*Action item*: If a line includes the word "unico", it belongs in the count; state the total for the data below and add nothing.

*Exercise materials*:
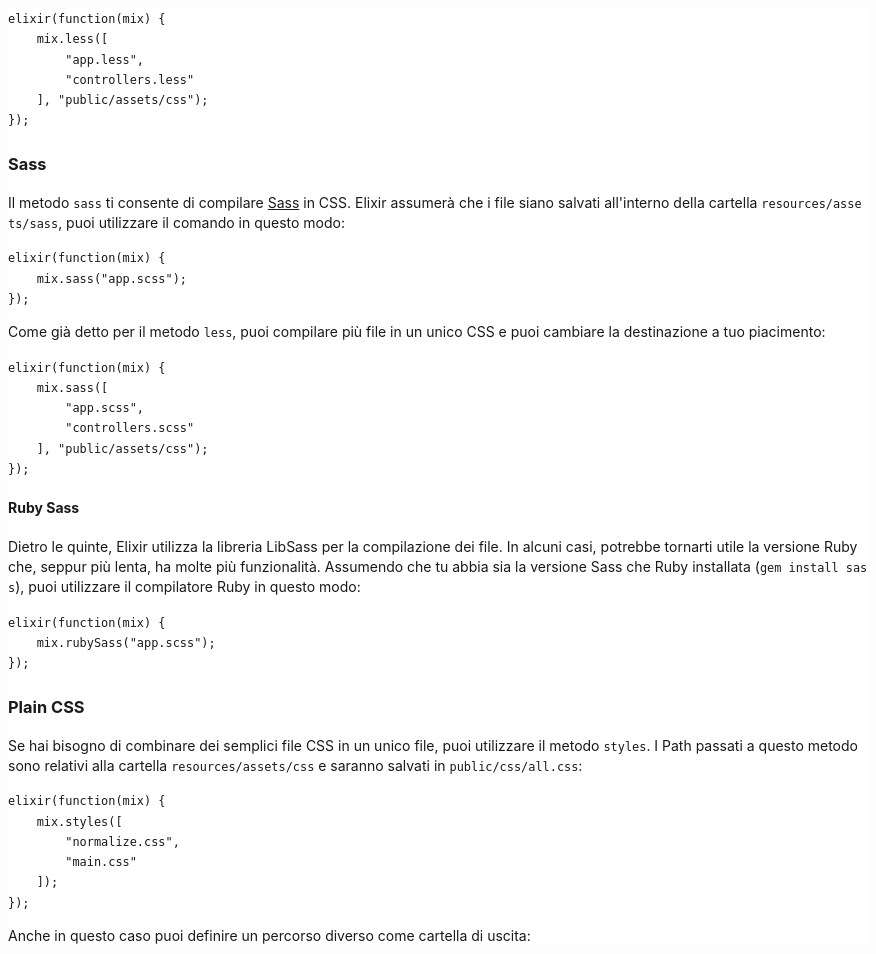 	elixir(function(mix) {
		mix.less([
			"app.less",
			"controllers.less"
		], "public/assets/css");
	});

<a name="sass"></a>
### Sass

Il metodo `sass` ti consente di compilare [Sass](http://sass-lang.com/) in CSS. Elixir assumerà che i file siano salvati all'interno della cartella `resources/assets/sass`, puoi utilizzare il comando in questo modo:

	elixir(function(mix) {
		mix.sass("app.scss");
	});

Come già detto per il metodo `less`, puoi compilare più file in un unico CSS e puoi cambiare la destinazione a tuo piacimento:

	elixir(function(mix) {
		mix.sass([
			"app.scss",
			"controllers.scss"
		], "public/assets/css");
	});

#### Ruby Sass

Dietro le quinte, Elixir utilizza la libreria LibSass per la compilazione dei file. In alcuni casi, potrebbe tornarti utile la versione Ruby che, seppur più lenta, ha molte più funzionalità. Assumendo che tu abbia sia la versione Sass che Ruby installata (`gem install sass`), puoi utilizzare il compilatore Ruby in questo modo:

	elixir(function(mix) {
		mix.rubySass("app.scss");
	});

<a name="plain-css"></a>
### Plain CSS

Se hai bisogno di combinare dei semplici file CSS in un unico file, puoi utilizzare il metodo `styles`. I Path passati a questo metodo sono relativi alla cartella `resources/assets/css` e saranno salvati in `public/css/all.css`:

	elixir(function(mix) {
		mix.styles([
			"normalize.css",
			"main.css"
		]);
	});

Anche in questo caso puoi definire un percorso diverso come cartella di uscita:

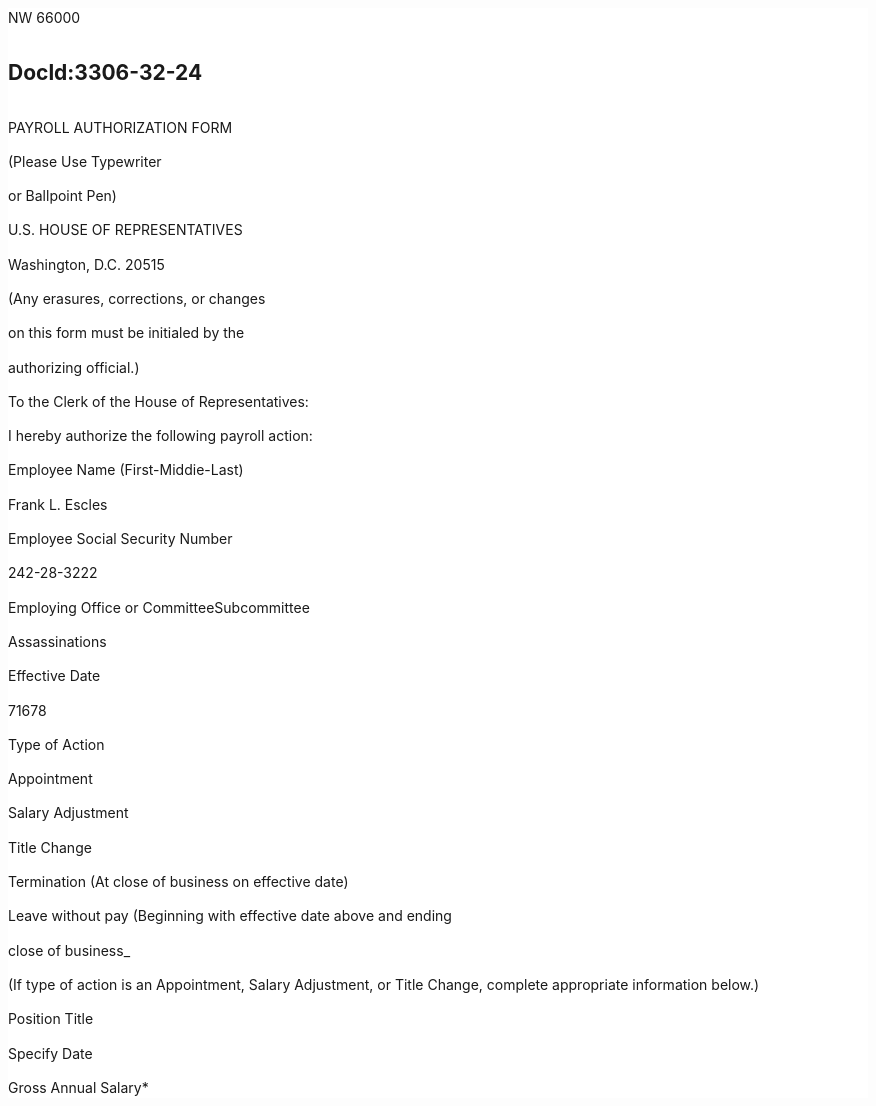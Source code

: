 NW 66000

Docld:3306-32-24
---

##
PAYROLL AUTHORIZATION FORM

(Please Use Typewriter

or Ballpoint Pen)

U.S. HOUSE OF REPRESENTATIVES

Washington, D.C. 20515

(Any erasures, corrections, or changes

on this form must be initialed by the

authorizing official.)

To the Clerk of the House of Representatives:

I hereby authorize the following payroll action:

Employee Name (First-Middie-Last)

Frank L. Escles

Employee Social Security Number

242-28-3222

Employing Office or CommitteeSubcommittee

Assassinations

Effective Date

71678

Type of Action

Appointment

Salary Adjustment

Title Change

Termination (At close of business on effective date)

Leave without pay (Beginning with effective date above and ending

close of business_

(If type of action is an Appointment, Salary Adjustment, or Title Change, complete appropriate information below.)

Position Title

Specify Date

Gross Annual Salary*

*Problem solution*: 2